_About this exercise_.
Keeping every word in place, write out the entries that come next.

_Excerpted data_.
----
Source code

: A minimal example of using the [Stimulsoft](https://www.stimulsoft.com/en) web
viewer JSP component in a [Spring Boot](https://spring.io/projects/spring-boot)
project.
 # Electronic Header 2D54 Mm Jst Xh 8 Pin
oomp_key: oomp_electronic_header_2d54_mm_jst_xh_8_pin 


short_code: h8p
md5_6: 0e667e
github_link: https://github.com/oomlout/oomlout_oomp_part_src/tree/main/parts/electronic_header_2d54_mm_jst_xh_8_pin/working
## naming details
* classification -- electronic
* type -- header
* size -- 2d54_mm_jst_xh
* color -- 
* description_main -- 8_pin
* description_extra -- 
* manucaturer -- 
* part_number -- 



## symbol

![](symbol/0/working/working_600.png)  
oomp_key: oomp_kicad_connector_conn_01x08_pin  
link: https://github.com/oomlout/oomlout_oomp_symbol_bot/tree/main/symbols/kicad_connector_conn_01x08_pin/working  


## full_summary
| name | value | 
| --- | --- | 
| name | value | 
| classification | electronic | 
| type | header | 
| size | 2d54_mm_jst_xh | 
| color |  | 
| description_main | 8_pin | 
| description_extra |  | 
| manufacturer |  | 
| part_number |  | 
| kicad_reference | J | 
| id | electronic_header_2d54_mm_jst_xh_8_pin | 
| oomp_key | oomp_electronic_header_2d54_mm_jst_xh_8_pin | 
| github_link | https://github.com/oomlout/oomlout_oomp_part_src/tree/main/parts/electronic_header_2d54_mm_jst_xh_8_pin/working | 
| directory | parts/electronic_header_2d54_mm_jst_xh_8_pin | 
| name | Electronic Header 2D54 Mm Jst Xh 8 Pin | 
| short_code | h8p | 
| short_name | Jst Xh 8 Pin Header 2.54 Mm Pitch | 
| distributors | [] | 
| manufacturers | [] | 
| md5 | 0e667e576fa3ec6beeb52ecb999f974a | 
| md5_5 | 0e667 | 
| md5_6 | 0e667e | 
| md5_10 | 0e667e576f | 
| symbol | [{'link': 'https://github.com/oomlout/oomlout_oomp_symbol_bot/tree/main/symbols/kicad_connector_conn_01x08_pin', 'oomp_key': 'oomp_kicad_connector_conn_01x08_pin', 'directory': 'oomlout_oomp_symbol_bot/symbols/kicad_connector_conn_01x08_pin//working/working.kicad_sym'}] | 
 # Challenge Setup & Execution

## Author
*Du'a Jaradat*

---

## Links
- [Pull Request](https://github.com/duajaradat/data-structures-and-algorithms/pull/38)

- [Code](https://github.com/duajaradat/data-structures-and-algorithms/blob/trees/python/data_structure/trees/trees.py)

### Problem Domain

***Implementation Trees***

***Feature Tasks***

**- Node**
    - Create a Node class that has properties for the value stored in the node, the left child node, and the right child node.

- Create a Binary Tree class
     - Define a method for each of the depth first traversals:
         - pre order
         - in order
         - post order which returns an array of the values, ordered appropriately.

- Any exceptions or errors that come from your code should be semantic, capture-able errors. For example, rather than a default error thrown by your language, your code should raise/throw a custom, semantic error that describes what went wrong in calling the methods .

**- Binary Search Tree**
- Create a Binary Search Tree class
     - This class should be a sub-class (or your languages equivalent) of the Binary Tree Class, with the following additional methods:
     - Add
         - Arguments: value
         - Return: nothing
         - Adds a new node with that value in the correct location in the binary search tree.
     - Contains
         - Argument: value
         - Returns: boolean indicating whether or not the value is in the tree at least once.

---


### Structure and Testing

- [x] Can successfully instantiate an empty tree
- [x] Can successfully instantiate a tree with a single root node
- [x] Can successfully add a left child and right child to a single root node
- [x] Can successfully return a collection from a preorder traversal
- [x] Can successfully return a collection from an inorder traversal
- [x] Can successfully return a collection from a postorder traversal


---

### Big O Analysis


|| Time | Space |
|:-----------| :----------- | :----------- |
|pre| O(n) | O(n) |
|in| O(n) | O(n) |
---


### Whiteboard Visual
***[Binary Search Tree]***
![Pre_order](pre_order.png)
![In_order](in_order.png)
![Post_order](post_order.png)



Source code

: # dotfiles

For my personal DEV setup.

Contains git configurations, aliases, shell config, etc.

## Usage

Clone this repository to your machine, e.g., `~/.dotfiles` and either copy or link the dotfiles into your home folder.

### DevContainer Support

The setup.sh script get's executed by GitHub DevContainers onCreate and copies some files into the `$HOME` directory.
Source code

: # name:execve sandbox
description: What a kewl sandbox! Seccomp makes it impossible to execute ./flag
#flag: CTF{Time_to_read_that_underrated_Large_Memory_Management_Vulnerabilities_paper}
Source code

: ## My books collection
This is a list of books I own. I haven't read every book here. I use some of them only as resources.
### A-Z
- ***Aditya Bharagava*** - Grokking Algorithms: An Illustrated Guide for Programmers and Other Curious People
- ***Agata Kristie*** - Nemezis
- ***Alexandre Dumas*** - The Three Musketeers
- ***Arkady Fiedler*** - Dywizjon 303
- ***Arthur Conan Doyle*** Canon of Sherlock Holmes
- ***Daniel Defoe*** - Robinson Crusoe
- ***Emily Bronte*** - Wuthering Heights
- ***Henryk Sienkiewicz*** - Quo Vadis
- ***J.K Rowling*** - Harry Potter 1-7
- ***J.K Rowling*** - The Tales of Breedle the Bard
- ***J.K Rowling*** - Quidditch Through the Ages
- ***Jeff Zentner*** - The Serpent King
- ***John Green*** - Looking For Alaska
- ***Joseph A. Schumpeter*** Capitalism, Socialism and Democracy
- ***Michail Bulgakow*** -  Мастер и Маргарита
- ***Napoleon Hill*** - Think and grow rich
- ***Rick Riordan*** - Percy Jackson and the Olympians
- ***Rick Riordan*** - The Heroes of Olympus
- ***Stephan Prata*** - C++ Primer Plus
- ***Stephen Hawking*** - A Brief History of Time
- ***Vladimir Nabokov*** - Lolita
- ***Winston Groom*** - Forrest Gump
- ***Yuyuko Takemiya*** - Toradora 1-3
----
_Reply_.
Source code

: A minimal example of using the [Stimulsoft](https://www.stimulsoft.com/en) web
viewer JSP component in a [Spring Boot](https://spring.io/projects/spring-boot)
project.
 # Electronic Header 2D54 Mm Jst Xh 8 Pin
oomp_key: oomp_electronic_header_2d54_mm_jst_xh_8_pin 


short_code: h8p
md5_6: 0e667e
github_link: https://github.com/oomlout/oomlout_oomp_part_src/tree/main/parts/electronic_header_2d54_mm_jst_xh_8_pin/working
## naming details
* classification -- electronic
* type -- header
* size -- 2d54_mm_jst_xh
* color -- 
* description_main -- 8_pin
* description_extra -- 
* manucaturer -- 
* part_number -- 



## symbol

![](symbol/0/working/working_600.png)  
oomp_key: oomp_kicad_connector_conn_01x08_pin  
link: https://github.com/oomlout/oomlout_oomp_symbol_bot/tree/main/symbols/kicad_connector_conn_01x08_pin/working  


## full_summary
| name | value | 
| --- | --- | 
| name | value | 
| classification | electronic | 
| type | header | 
| size | 2d54_mm_jst_xh | 
| color |  | 
| description_main | 8_pin | 
| description_extra |  | 
| manufacturer |  | 
| part_number |  | 
| kicad_reference | J | 
| id | electronic_header_2d54_mm_jst_xh_8_pin | 
| oomp_key | oomp_electronic_header_2d54_mm_jst_xh_8_pin | 
| github_link | https://github.com/oomlout/oomlout_oomp_part_src/tree/main/parts/electronic_header_2d54_mm_jst_xh_8_pin/working | 
| directory | parts/electronic_header_2d54_mm_jst_xh_8_pin | 
| name | Electronic Header 2D54 Mm Jst Xh 8 Pin | 
| short_code | h8p | 
| short_name | Jst Xh 8 Pin Header 2.54 Mm Pitch | 
| distributors | [] | 
| manufacturers | [] | 
| md5 | 0e667e576fa3ec6beeb52ecb999f974a | 
| md5_5 | 0e667 | 
| md5_6 | 0e667e | 
| md5_10 | 0e667e576f | 
| symbol | [{'link': 'https://github.com/oomlout/oomlout_oomp_symbol_bot/tree/main/symbols/kicad_connector_conn_01x08_pin', 'oomp_key': 'oomp_kicad_connector_conn_01x08_pin', 'directory': 'oomlout_oomp_symbol_bot/symbols/kicad_connector_conn_01x08_pin//working/working.kicad_sym'}] | 
 # Challenge Setup & Execution

## Author
*Du'a Jaradat*

---

## Links
- [Pull Request](https://github.com/duajaradat/data-structures-and-algorithms/pull/38)

- [Code](https://github.com/duajaradat/data-structures-and-algorithms/blob/trees/python/data_structure/trees/trees.py)

### Problem Domain

***Implementation Trees***

***Feature Tasks***

**- Node**
    - Create a Node class that has properties for the value stored in the node, the left child node, and the right child node.

- Create a Binary Tree class
     - Define a method for each of the depth first traversals:
         - pre order
         - in order
         - post order which returns an array of the values, ordered appropriately.

- Any exceptions or errors that come from your code should be semantic, capture-able errors. For example, rather than a default error thrown by your language, your code should raise/throw a custom, semantic error that describes what went wrong in calling the methods .

**- Binary Search Tree**
- Create a Binary Search Tree class
     - This class should be a sub-class (or your languages equivalent) of the Binary Tree Class, with the following additional methods:
     - Add
         - Arguments: value
         - Return: nothing
         - Adds a new node with that value in the correct location in the binary search tree.
     - Contains
         - Argument: value
         - Returns: boolean indicating whether or not the value is in the tree at least once.

---


### Structure and Testing

- [x] Can successfully instantiate an empty tree
- [x] Can successfully instantiate a tree with a single root node
- [x] Can successfully add a left child and right child to a single root node
- [x] Can successfully return a collection from a preorder traversal
- [x] Can successfully return a collection from an inorder traversal
- [x] Can successfully return a collection from a postorder traversal


---

### Big O Analysis


|| Time | Space |
|:-----------| :----------- | :----------- |
|pre| O(n) | O(n) |
|in| O(n) | O(n) |
---


### Whiteboard Visual
***[Binary Search Tree]***
![Pre_order](pre_order.png)
![In_order](in_order.png)
![Post_order](post_order.png)



Source code

: # dotfiles

For my personal DEV setup.

Contains git configurations, aliases, shell config, etc.

## Usage

Clone this repository to your machine, e.g., `~/.dotfiles` and either copy or link the dotfiles into your home folder.

### DevContainer Support

The setup.sh script get's executed by GitHub DevContainers onCreate and copies some files into the `$HOME` directory.
Source code

: # name:execve sandbox
description: What a kewl sandbox! Seccomp makes it impossible to execute ./flag
#flag: CTF{Time_to_read_that_underrated_Large_Memory_Management_Vulnerabilities_paper}
Source code

: ## My books collection
This is a list of books I own. I haven't read every book here. I use some of them only as resources.
### A-Z
- ***Aditya Bharagava*** - Grokking Algorithms: An Illustrated Guide for Programmers and Other Curious People
- ***Agata Kristie*** - Nemezis
- ***Alexandre Dumas*** - The Three Musketeers
- ***Arkady Fiedler*** - Dywizjon 303
- ***Arthur Conan Doyle*** Canon of Sherlock Holmes
- ***Daniel Defoe*** - Robinson Crusoe
- ***Emily Bronte*** - Wuthering Heights
- ***Henryk Sienkiewicz*** - Quo Vadis
- ***J.K Rowling*** - Harry Potter 1-7
- ***J.K Rowling*** - The Tales of Breedle the Bard
- ***J.K Rowling*** - Quidditch Through the Ages
- ***Jeff Zentner*** - The Serpent King
- ***John Green*** - Looking For Alaska
- ***Joseph A. Schumpeter*** Capitalism, Socialism and Democracy
- ***Michail Bulgakow*** -  Мастер и Маргарита
- ***Napoleon Hill*** - Think and grow rich
- ***Rick Riordan*** - Percy Jackson and the Olympians
- ***Rick Riordan*** - The Heroes of Olympus
- ***Stephan Prata*** - C++ Primer Plus
- ***Stephen Hawking*** - A Brief History of Time
- ***Vladimir Nabokov*** - Lolita
- ***Winston Groom*** - Forrest Gump
- ***Yuyuko Takemiya*** - Toradora 1-3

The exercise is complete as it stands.